Впрочем, значительную часть дела уже сделал Илья. Он снял загодя с моего появления определенную долю неизбежной при таких обстоятельствах неловкости. Об одном лишь позабыл наш верный друг Илья: из обещанного "мильена" он подобрал квартиру пока только для себя, мне же ничего не оставалось, как воспользоваться гостеприимством доброго и словоохотливого старичка. Поселившись у него и проживши день-другой, осмотревшись малость, я понял, что выбрал далеко не лучшее место. Жил Мильен со своей женой в большой избе, добрая половина которой отведена сеням, доверху загруженным разной разностью. Чего только не было в тех сенях! Кадушки всевозможнейших размеров и всевозможнейших возрастов - совершенно новенькие, полуразвалившиеся и развалившиеся; около десятка пахтанок; обглоданные дровосеки; множество топоров с топорищами и без таковых - эти, последние, понатыканы у истоков крыши вперемежку с ржавыми, иззубренными лопатами; вдоль стен - мешки; на мешках - доски и ящики, всклень насыпанные гвоздями и лошадиными подковами. Все это добро опутано, точно тенетниками, старыми разными сетями и вентерями; натуральный же тенетник густо и душно висел под самым конком высокой соломенной крыши без потолка, слышалось, как в смертной тоске бились там жирные, изумрудные навозные мухи. Вторая, жилая, половина избы, в свою очередь, поделена была надвое, потому как там разместилась во всем своем царственном дородстве российская деревенская печь.
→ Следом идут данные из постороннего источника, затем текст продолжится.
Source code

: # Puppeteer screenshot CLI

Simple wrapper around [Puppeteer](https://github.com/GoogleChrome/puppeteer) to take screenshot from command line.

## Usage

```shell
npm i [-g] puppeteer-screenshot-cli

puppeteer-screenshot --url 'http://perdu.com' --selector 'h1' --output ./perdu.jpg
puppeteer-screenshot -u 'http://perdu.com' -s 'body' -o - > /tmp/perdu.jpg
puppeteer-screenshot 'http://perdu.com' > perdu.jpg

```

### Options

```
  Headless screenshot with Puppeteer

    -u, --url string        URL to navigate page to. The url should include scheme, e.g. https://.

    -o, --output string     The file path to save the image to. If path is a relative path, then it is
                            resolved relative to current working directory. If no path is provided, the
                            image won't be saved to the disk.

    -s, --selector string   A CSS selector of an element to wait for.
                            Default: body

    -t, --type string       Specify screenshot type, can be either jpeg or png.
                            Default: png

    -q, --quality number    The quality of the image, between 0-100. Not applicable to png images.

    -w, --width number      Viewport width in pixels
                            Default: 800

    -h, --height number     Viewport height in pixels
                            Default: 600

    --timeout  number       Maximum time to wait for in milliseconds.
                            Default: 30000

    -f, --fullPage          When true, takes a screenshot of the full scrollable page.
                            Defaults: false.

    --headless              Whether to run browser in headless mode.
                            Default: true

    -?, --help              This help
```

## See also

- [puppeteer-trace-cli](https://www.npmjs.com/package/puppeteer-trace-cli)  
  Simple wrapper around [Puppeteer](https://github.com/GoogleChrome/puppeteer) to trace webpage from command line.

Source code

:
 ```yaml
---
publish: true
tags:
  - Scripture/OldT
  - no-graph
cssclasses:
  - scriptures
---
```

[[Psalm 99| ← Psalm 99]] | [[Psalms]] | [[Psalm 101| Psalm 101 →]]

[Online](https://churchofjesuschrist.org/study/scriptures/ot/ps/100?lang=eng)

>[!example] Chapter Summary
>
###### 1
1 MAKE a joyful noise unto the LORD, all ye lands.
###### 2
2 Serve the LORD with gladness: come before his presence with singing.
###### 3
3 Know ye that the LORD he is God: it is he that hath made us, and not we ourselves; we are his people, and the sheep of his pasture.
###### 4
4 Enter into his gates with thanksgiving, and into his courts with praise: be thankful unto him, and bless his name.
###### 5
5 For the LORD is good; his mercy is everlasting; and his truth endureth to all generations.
За печью, задернутая занавеской, узкая железная кровать - она-то и была предложена мне. В правом углу, под образами, стол, покрытый толстой и липкой клеенкой. В одном месте клеенка как бы вспухла, и вскоре я понял почему. Мильен, припадая на левую ногу и непрерывно говоря что-то, сразу же направился к тому столу и вытащил из-под клеенки желтый газетный сверток. Долго разматывал его, извлек почти черную, до смерти измученную бумажку и попросил меня прочитать вслух. Поняв, что бумажка эта не простая, а золотая для старика, я прочел со всей возможной выразительностью:
"Сие удостоверение выдано имярек в том, что он действительно помогал нашему отряду дважды переправляться через Сев и Неруссу, а также и по продовольственной части. Командир партизанского отряда".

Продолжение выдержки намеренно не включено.